The level of violence in Iraq is "much worse" than that of Lebanon's civil war, outgoing U.N. Secretary-General Kofi Annan said in an interview aired Monday.

Speaking to the British Broadcasting Corp., Annan agreed that the average Iraqi's life is worse now than it was under Saddam Hussein and called the situation in the country "extremely dangerous."

"Given the level of violence, the level of killing and bitterness and the way that forces are arranged against each other, a few years ago, when we had the strife in Lebanon and other places, we called that a civil war; this is much worse," Annan said.

Last week, when asked by reporters whether the fighting in Iraq could be considered a civil war, Annan said "almost."

"I think given the developments on the ground, unless something is done drastically and urgently to arrest the deteriorating situation, we could be there.
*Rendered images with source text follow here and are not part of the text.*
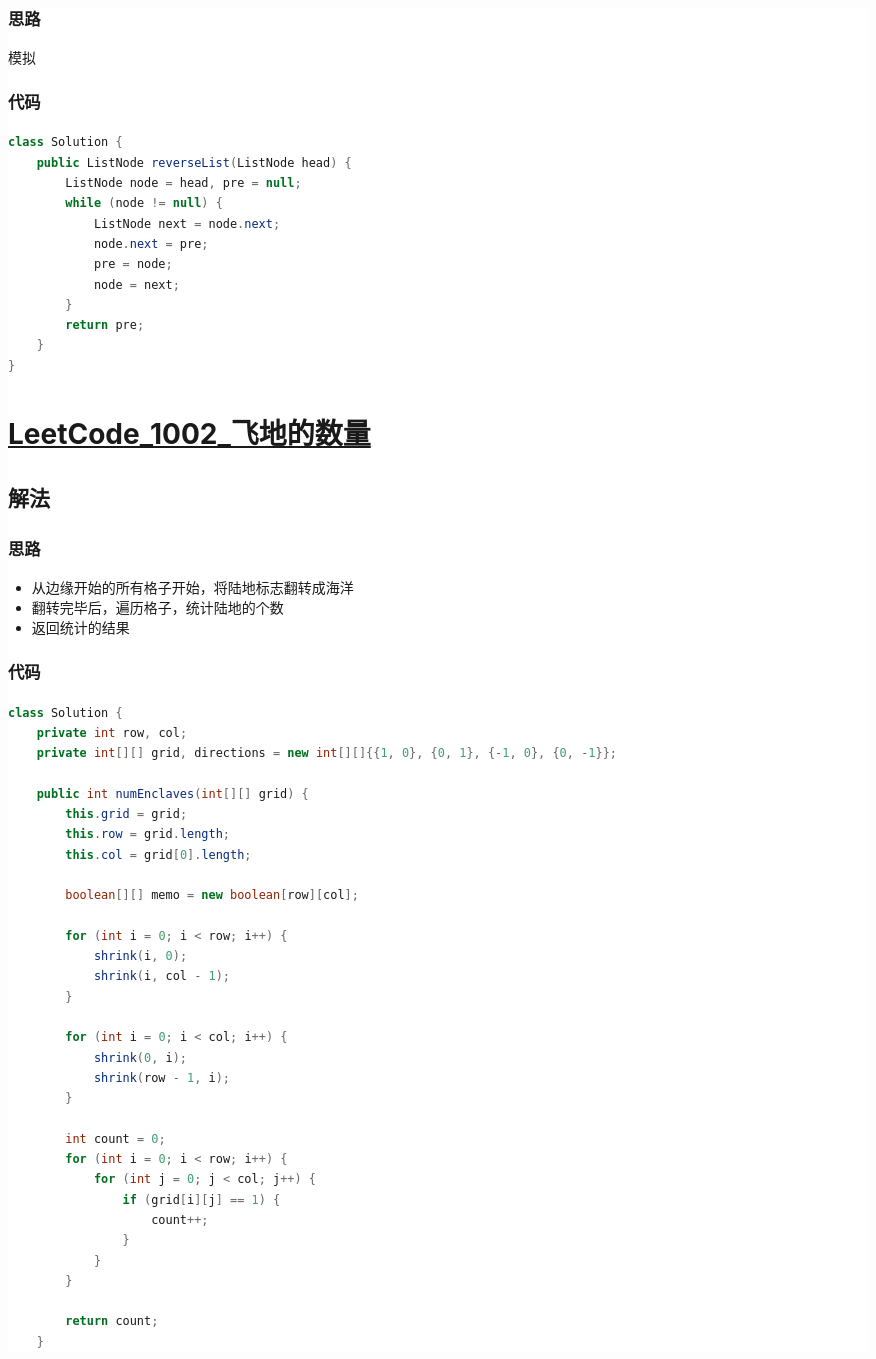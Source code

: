 ### 思路
模拟
### 代码
```java
class Solution {
    public ListNode reverseList(ListNode head) {
        ListNode node = head, pre = null;
        while (node != null) {
            ListNode next = node.next;
            node.next = pre;
            pre = node;
            node = next;
        }
        return pre;
    }
}
```
# [LeetCode_1002_飞地的数量](https://leetcode-cn.com/problems/number-of-enclaves/)
## 解法
### 思路
- 从边缘开始的所有格子开始，将陆地标志翻转成海洋
- 翻转完毕后，遍历格子，统计陆地的个数
- 返回统计的结果
### 代码
```java
class Solution {
    private int row, col;
    private int[][] grid, directions = new int[][]{{1, 0}, {0, 1}, {-1, 0}, {0, -1}};

    public int numEnclaves(int[][] grid) {
        this.grid = grid;
        this.row = grid.length;
        this.col = grid[0].length;

        boolean[][] memo = new boolean[row][col];

        for (int i = 0; i < row; i++) {
            shrink(i, 0);
            shrink(i, col - 1);
        }

        for (int i = 0; i < col; i++) {
            shrink(0, i);
            shrink(row - 1, i);
        }
        
        int count = 0;
        for (int i = 0; i < row; i++) {
            for (int j = 0; j < col; j++) {
                if (grid[i][j] == 1) {
                    count++;
                }
            }
        }
        
        return count;
    }

```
In fact we are almost there," he said last week.

In the BBC interview, Annan agreed when it was suggested that some Iraqis believe life is worse now than it was under Saddam Hussein's regime.

"I think they are right in the sense of the average Iraqi's life," Annan said. "If I were an average Iraqi obviously I would make the same comparison, that they had a dictator who was brutal but they had their streets, they could go out, their kids could go to school and come back home without a mother or father worrying, 'Am I going to see my child again?'

"And the Iraqi government has not been able to bring the violence under control. The society needs security and a secure environment for it to get on — without security not much can be done — not recovery or reconstruction."

He urged the international community to help rebuild the country, saying he was not sure Iraq could do it on its own.

Annan's term as secretary-general ends Dec. 31.